1.4 | Rejection Procedures. |
(a) After Can-Xxxx receives the Rejection Notice, it will evaluate process issues and the reasons given by CKD for the Rejection. Can-Xxxx shall use good faith efforts to promptly notify CKD whether it agrees with the basis for CKD’s rejection, but in no event shall such notice be given later than thirty (30) days of Can-Xxxx’x receipt of a Rejection Notice. If Can-Xxxx does not so notify CKD within thirty (30) days of receipt of the Rejection Notice as to whether it agrees with the basis of CKD’s rejection, Can-Xxxx shall be deemed to be in agreement therewith.
(b) If Can-Xxxx agrees with or is deemed to agree with the basis for CKD’s rejection, Can-Xxxx shall promptly replace, at no cost to the CKD, such rejected Product. In the event that Can-Xxxx is unable to replace such Product within four (4) months of such rejection, then Can-Xxxx shall refund CKD of any payments received by Can-Xxxx for such non-conforming portion of the Product shipment upon CKD’s request.

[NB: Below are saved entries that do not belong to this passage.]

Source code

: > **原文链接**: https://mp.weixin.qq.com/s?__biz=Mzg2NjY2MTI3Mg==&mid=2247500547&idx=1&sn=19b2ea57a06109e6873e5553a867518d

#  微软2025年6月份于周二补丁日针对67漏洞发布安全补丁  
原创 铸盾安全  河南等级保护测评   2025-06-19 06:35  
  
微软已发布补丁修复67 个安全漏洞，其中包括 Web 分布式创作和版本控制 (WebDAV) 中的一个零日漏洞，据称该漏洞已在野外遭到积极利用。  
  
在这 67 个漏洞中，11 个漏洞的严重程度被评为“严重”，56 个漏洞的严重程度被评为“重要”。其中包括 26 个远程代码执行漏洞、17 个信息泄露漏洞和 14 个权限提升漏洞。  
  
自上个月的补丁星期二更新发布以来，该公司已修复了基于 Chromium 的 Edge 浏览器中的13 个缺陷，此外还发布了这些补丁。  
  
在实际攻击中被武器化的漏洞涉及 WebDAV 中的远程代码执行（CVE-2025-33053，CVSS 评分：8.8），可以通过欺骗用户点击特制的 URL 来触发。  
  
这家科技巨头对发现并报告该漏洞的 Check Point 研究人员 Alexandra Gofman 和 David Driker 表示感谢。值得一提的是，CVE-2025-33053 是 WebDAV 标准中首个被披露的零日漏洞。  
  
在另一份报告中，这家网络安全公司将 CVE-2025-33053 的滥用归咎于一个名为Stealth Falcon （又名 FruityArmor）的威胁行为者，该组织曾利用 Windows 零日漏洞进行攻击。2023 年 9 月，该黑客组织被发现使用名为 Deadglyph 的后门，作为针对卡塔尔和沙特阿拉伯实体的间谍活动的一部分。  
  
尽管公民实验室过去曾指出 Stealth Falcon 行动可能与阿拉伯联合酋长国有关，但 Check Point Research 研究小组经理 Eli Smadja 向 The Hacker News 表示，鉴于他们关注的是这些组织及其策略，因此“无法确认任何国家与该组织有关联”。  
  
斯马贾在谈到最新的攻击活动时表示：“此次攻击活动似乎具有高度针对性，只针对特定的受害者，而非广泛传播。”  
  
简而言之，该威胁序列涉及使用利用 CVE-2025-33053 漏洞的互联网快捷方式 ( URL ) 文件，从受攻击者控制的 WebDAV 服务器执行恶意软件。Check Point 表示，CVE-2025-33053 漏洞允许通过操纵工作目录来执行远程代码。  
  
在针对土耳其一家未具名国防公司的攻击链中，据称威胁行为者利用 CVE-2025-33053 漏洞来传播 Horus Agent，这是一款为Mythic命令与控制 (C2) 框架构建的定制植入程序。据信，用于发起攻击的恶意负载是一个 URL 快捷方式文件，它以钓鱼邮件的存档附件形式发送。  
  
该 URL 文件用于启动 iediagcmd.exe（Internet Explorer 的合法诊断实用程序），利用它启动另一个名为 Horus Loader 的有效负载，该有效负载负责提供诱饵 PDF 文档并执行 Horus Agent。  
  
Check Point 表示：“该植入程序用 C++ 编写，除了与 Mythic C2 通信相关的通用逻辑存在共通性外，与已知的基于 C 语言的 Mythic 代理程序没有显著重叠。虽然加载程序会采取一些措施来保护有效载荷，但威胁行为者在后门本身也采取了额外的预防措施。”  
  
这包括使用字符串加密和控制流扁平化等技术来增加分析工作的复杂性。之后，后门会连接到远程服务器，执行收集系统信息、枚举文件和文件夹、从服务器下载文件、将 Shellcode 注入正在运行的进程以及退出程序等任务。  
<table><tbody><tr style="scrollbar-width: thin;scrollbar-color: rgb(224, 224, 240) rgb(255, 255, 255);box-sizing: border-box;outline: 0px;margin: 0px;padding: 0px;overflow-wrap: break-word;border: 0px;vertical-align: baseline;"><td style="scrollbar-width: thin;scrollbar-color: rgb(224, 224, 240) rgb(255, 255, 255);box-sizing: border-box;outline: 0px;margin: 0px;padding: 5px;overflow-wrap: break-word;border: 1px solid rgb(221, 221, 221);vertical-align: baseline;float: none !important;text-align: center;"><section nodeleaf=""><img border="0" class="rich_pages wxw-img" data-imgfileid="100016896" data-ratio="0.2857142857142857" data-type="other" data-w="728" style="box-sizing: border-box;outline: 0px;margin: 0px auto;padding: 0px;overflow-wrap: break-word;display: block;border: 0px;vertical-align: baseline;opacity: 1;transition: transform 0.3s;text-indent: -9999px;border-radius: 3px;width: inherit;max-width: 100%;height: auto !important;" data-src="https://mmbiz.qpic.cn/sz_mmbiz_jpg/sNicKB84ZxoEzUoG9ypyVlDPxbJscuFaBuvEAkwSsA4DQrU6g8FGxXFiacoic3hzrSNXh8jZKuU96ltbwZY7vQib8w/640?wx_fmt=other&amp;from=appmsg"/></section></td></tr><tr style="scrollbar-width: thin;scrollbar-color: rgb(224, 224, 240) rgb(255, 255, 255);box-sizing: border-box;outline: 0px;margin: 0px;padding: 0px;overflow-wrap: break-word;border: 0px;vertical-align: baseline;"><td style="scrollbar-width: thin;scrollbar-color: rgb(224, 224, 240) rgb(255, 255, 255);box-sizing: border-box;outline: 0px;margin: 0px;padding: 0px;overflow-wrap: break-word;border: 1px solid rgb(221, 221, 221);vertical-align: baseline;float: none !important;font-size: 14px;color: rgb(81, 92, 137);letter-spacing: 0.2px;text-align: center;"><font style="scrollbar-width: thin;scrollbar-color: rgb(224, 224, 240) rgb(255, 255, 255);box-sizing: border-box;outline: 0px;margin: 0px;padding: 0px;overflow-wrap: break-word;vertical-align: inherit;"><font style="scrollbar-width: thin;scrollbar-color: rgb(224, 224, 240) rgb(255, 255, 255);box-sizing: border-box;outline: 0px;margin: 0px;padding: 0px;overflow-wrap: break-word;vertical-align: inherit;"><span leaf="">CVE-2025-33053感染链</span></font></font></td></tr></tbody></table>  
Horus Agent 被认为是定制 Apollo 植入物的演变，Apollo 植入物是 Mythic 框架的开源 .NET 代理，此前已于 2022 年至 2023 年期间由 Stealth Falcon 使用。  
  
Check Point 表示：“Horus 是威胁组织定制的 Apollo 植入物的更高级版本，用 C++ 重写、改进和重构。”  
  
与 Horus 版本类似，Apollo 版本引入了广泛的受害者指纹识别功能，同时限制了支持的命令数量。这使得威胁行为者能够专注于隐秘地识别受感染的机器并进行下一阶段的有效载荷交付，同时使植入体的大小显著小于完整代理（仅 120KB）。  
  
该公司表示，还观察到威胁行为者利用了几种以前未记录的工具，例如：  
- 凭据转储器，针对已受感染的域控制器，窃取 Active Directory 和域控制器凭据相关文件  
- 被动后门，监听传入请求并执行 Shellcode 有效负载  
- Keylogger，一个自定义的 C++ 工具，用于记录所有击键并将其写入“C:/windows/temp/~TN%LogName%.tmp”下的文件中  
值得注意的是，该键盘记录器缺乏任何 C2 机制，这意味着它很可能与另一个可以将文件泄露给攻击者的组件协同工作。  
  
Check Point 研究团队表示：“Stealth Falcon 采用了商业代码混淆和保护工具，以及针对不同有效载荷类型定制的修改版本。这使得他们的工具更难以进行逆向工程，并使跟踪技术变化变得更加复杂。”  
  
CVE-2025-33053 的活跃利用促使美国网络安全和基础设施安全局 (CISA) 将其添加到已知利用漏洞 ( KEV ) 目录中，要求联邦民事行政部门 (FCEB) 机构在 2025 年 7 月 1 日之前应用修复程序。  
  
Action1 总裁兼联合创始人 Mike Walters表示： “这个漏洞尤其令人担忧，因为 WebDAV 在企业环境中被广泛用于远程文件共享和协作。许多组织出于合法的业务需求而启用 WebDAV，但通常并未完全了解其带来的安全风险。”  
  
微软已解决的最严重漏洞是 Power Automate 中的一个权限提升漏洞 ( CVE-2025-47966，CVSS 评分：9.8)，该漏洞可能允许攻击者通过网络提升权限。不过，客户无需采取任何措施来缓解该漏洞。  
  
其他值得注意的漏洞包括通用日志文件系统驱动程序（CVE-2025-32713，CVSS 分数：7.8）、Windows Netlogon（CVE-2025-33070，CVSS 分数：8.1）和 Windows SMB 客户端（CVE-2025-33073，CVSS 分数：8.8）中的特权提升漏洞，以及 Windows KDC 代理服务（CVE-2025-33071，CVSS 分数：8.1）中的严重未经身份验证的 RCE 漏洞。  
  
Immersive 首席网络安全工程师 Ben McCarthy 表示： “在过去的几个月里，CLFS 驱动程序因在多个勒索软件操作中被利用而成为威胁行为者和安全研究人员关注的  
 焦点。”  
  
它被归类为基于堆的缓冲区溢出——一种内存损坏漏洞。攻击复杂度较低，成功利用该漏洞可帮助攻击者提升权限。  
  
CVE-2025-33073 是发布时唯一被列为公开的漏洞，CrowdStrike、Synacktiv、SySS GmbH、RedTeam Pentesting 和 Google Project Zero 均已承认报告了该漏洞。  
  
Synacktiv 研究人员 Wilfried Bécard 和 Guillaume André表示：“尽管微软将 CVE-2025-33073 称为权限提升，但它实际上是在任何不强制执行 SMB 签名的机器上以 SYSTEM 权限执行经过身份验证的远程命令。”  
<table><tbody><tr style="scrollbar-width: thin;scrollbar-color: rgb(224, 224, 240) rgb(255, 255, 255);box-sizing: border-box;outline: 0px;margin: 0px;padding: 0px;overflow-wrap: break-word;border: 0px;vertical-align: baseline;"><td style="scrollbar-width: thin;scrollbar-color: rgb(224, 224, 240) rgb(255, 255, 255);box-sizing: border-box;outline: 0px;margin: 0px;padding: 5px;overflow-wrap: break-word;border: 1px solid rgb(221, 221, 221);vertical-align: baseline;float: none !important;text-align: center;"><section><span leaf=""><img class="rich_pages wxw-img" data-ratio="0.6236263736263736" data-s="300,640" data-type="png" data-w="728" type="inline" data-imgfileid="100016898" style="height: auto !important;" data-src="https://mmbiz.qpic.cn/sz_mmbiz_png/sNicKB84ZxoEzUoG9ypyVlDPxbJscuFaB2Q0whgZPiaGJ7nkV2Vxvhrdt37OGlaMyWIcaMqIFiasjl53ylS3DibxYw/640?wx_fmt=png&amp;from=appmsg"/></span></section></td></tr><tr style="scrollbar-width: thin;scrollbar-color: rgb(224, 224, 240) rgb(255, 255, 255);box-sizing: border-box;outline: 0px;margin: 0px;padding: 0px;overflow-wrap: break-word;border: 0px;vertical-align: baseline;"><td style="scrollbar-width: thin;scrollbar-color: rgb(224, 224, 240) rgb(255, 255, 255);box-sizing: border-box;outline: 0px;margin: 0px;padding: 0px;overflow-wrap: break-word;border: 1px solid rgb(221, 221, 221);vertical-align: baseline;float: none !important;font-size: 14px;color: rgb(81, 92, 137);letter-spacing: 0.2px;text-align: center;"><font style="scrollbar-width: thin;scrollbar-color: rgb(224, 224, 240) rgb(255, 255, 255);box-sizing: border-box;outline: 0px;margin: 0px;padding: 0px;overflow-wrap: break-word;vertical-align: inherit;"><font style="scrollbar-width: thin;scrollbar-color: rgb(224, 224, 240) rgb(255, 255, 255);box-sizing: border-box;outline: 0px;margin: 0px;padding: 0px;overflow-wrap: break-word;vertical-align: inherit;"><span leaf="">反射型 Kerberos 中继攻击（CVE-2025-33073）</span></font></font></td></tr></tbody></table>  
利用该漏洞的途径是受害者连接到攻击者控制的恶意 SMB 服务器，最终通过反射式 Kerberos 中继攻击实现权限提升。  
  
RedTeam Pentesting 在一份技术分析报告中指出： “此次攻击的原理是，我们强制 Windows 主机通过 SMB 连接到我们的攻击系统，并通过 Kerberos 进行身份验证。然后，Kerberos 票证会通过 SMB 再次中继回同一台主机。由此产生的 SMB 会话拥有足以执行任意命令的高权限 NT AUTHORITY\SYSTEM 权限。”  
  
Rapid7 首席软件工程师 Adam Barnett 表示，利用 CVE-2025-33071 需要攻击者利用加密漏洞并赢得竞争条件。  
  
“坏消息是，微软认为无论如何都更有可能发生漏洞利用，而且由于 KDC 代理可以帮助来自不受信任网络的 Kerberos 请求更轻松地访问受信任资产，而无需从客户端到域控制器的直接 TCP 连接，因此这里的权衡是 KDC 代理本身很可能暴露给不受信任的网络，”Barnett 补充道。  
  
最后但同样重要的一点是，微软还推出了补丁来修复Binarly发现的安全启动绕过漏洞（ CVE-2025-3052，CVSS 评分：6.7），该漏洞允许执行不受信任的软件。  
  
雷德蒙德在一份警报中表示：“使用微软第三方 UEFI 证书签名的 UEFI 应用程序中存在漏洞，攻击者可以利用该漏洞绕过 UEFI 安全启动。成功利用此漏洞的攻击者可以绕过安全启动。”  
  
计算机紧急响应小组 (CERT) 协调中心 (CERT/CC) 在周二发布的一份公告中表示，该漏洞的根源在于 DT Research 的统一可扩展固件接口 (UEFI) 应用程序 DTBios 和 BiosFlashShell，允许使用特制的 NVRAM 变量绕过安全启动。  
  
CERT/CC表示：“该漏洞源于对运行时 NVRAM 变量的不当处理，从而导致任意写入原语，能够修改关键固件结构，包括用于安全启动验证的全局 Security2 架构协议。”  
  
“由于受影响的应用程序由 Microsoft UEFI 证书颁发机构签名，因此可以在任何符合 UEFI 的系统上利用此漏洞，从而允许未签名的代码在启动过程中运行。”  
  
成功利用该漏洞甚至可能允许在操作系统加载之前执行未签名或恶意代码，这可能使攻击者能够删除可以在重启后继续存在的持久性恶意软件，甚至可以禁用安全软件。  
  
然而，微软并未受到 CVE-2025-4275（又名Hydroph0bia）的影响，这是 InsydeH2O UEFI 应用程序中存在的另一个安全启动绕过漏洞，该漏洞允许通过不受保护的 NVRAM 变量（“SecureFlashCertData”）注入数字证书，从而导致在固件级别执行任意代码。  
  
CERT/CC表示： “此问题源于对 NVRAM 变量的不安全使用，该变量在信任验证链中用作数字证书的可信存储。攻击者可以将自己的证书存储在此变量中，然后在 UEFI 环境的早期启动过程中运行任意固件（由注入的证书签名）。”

(c) If Can-Xxxx disagrees with the basis for CKD’s rejection specified in the Rejection Notice, Can-Xxxx shall promptly replace such rejected Product. No payment shall be due with respect to the replacement Product until it is determined which Party shall bear the burden of such cost hereunder. The Parties shall submit samples of the rejected Product to a third party laboratory selected jointly by the Parties for the purpose of adjudicating between them on the matters in disagreement under this Exhibit C(the "Third Party Laboratory"), which shall determine whether such Product meets the Specifications and, as part of this process, may also carry out a full investigation of the Manufacturing process for such Product if it reasonably believes such an investigation is necessary to resolve the disagreement. The Parties agree that the determination of the Third Party Laboratory, after it has assessed the retention samples and following any full investigation of the Manufacturing process it conducts, shall be final and determinative. If the Third Party Laboratory determines that the retained samples meet the Specifications, the rejection by CKD is deemed to be unjustified, and CKD shall promptly pay Can-Xxxx for any replacement Product. If the Third Party Laboratory determines that the relevant shipment of Product does not meet the Specifications, Can-Xxxx shall not invoice CKD for the replacement Product. The Party against whom the Third Party Laboratory rules shall also bear the fees charged by the Third Party Laboratory in connection with resolution of the disagreement, including all out-of-pocket costs of investigating the Manufacturing process.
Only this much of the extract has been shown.